Más recientemente hay algunos actores en nuestro país, pocos, que han demostrado un enorme talento en más de una ocasión, como Pilar López de Ayala o Umax Ugalde, que fuera de las cámaras son personas tímidas y reservadas, pero que se transforman por completo cuando están trabajando.
Y ahora, querido lector, que estoy a solas contigo, te digo que quiero expresar mi más profunda admiración y respeto por esta profesión, que no siempre ha estado considerada, y que nos ha permitido transportarnos a mundos que de otra forma no hubiéramos conocido.
Actores ....., una raza aparte.

lunes, 3 de septiembre de 2007

Cabaret


Veía el otro día, una vez más, esa maravillosa película que es "Cabaret", y que tantos recuerdos me trae de mi infancia, pues cuando la estrenaron aquí debía tener yo unos siete años. Y es curioso cómo nos gustó teniendo en cuenta que abordaba temas escabrosos que, por la edad que teníamos, quizá no fuera adecuada para niños.
Recuerdo que cuando íbamos a casa de mi abuela Pilar, mi hermana y yo interpretábamos el personaje de Liza Minneli cuando sube al escenario, en los números provocadores en que ellas y las demás bailarinas se mueven sobre unas sillas al compás de la música. Nosotras recreábamos ese aire sugerente y sexy por pura imitación, sin ninguna malicia, con la ingenuidad propia de unas niñas. Y teníamos mucho éxito entre el público familiar, que nos aplaudía y animaba. Quién sabe, igual si sigo con esa vena hubiera sido una buena cabaretera.

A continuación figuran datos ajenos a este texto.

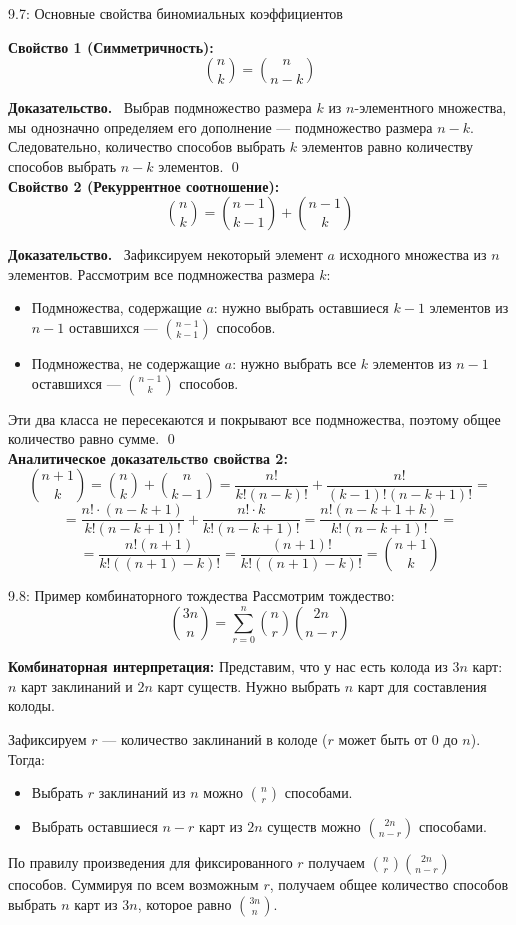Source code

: \documentclass[a4paper,12pt]{article}
\newcommand{\myproof}{\textbf{Доказательство.}\ }
\begin{document}
	\begin{propertybox}{9.7: Основные свойства биномиальных коэффициентов}
		
		\textbf{Свойство 1 (Симметричность):}
		\[ \binom{n}{k} = \binom{n}{n-k} \]
		
		\myproof
		Выбрав подмножество размера $k$ из $n$-элементного множества, мы однозначно определяем его дополнение — подмножество размера $n-k$. Следовательно, количество способов выбрать $k$ элементов равно количеству способов выбрать $n-k$ элементов. \qed \\
		
		\textbf{Свойство 2 (Рекуррентное соотношение):}
		\[ \binom{n}{k} = \binom{n-1}{k-1} + \binom{n-1}{k} \]
		
		\myproof
		Зафиксируем некоторый элемент $a$ исходного множества из $n$ элементов. Рассмотрим все подмножества размера $k$:
		\begin{itemize}
			\item Подмножества, содержащие $a$: нужно выбрать оставшиеся $k-1$ элементов из $n-1$ оставшихся — $\binom{n-1}{k-1}$ способов.
			\item Подмножества, не содержащие $a$: нужно выбрать все $k$ элементов из $n-1$ оставшихся — $\binom{n-1}{k}$ способов.
		\end{itemize}
		Эти два класса не пересекаются и покрывают все подмножества, поэтому общее количество равно сумме. \qed \\
		
		\textbf{Аналитическое доказательство свойства 2:}
		\[ \binom{n+1}{k} = \binom{n}{k} + \binom{n}{k-1} = \frac{n!}{k!(n-k)!} + \frac{n!}{(k-1)!(n-k+1)!} = \]
		\[ = \frac{n! \cdot (n-k+1)}{k!(n-k+1)!} + \frac{n! \cdot k}{k!(n-k+1)!} = \frac{n!(n-k+1+k)}{k!(n-k+1)!} = \]
		\[ = \frac{n!(n+1)}{k!((n+1)-k)!} = \frac{(n+1)!}{k!((n+1)-k)!} = \binom{n+1}{k} \]
	\end{propertybox}
	
	\begin{examplebox}{9.8: Пример комбинаторного тождества}
		Рассмотрим тождество:
		\[ \binom{3n}{n} = \sum_{r=0}^n \binom{n}{r} \binom{2n}{n-r} \]
		
		\textbf{Комбинаторная интерпретация:}
		Представим, что у нас есть колода из $3n$ карт: $n$ карт заклинаний и $2n$ карт существ. Нужно выбрать $n$ карт для составления колоды.
		
		Зафиксируем $r$ — количество заклинаний в колоде ($r$ может быть от $0$ до $n$). Тогда:
		\begin{itemize}
			\item Выбрать $r$ заклинаний из $n$ можно $\binom{n}{r}$ способами.
			\item Выбрать оставшиеся $n-r$ карт из $2n$ существ можно $\binom{2n}{n-r}$ способами.
		\end{itemize}
		По правилу произведения для фиксированного $r$ получаем $\binom{n}{r} \binom{2n}{n-r}$ способов. Суммируя по всем возможным $r$, получаем общее количество способов выбрать $n$ карт из $3n$, которое равно $\binom{3n}{n}$.
	\end{examplebox}
	
\end{document}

Ver a la inefable Liza Minnelli en el papel de cantante y bailarina de cabaret en la Alemania anterior a la 2ª Guerra Mundial, cuando ya el clima en Europa se empezaba a preparar para el horror que iba a vivir, es magnífico.

Caracterizada con un "look" años 30, con enormes pestañas postizas, mucho maquillaje y unas increibles y originales uñas pintadas de verde, se desenvuelve con total naturalidad en un personaje difícil y lleno de matices.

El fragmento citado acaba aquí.